TITLE:
Describing Chaos of Continuous Time System Using Bounded Space Curve
AUTHORS:
Binghua Huang, Yafen Wei, Ying Huang, Yongqing Liang
KEYWORDS:
Nonlinear Oscillation, Lorenz Equation, Chaos, Chua’s Circuit, Lossless Circuit, Space Curve
JOURNAL NAME:
Journal of Modern Physics,
Vol.5 No.15,
September
26,
2014
ABSTRACT: The
qualitative solutions of dynamical system expressed with nonlinear differential
equation can be divided into two categories. One is that the motion of phase
point may approach infinite or stable equilibrium point eventually. Neither
periodic excited source nor self-excited oscillation exists in such nonlinear
dynamic circuits, so its solution cannot be treated as the synthesis of multiharmonic.
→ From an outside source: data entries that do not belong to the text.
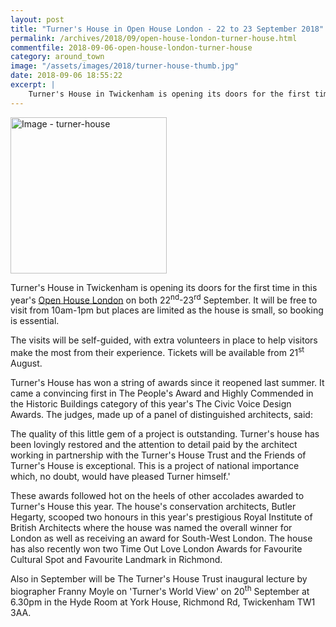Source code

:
 ```yaml
---
layout: post
title: "Turner's House in Open House London - 22 to 23 September 2018"
permalink: /archives/2018/09/open-house-london-turner-house.html
commentfile: 2018-09-06-open-house-london-turner-house
category: around_town
image: "/assets/images/2018/turner-house-thumb.jpg"
date: 2018-09-06 18:55:22
excerpt: |
    Turner's House in Twickenham is opening its doors for the first time in this year's [Open House London](https://openhouselondon.org.uk/) on both 22<sup>nd</sup>-23<sup>rd</sup> September. It will be free to visit from 10am-1pm but places are limited as the house is small, so booking is essential.
---
```


<a href="/assets/images/2018/turner-house.jpg" title="Click for a larger image"><img src="/assets/images/2018/turner-house-thumb.jpg" width="250" alt="Image - turner-house"  class="photo right"/></a>

Turner's House in Twickenham is opening its doors for the first time in this year's [Open House London](https://openhouselondon.org.uk/) on both 22<sup>nd</sup>-23<sup>rd</sup> September. It will be free to visit from 10am-1pm but places are limited as the house is small, so booking is essential.

The visits will be self-guided, with extra volunteers in place to help visitors make the most from their experience. Tickets will be available from 21<sup>st</sup> August.

Turner's House has won a string of awards since it reopened last summer. It came a convincing first in The People's Award and Highly Commended in the Historic Buildings category of this year's The Civic Voice Design Awards. The judges, made up of a panel of distinguished architects, said:

The quality of this little gem of a project is outstanding. Turner's house has been lovingly restored and the attention to detail paid by the architect working in partnership with the Turner's House Trust and the Friends of Turner's House is exceptional. This is a project of national importance which, no doubt, would have pleased Turner himself.'

These awards followed hot on the heels of other accolades awarded to Turner's House this year. The house's conservation architects, Butler Hegarty, scooped two honours in this year's prestigious Royal Institute of British Architects where the house was named the overall winner for London as well as receiving an award for South-West London. The house has also recently won two Time Out Love London Awards for Favourite Cultural Spot and Favourite Landmark in Richmond.

Also in September will be The Turner's House Trust inaugural lecture by biographer Franny Moyle on  'Turner's World View' on 20<sup>th</sup> September at 6.30pm in the Hyde Room at York House, Richmond Rd, Twickenham TW1 3AA.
And the other is that the endless vibration of phase point is limited within
certain range, moreover possesses character of sustained oscillation, namely
the bounded nonlinear oscillation. It can persistently and repeatedly vibration
after dynamic variable entering into steady state; moreover the motion of phase
point will not approach infinite at last; system has not stable equilibrium
point. The motional trajectory can be described by a bounded space curve. So
far, the curve cannot be represented by concretely explicit parametric form in
math. It cannot be expressed analytically by human. The chaos is a most universally
common form of bounded nonlinear oscillation. A number of chaotic systems, such
as Lorenz equation, Chua’s circuit and lossless system in modern times are some
examples among thousands of chaotic equations. In this work, basic properties
related to the bounded space curve will be comprehensively summarized by
analyzing these examples.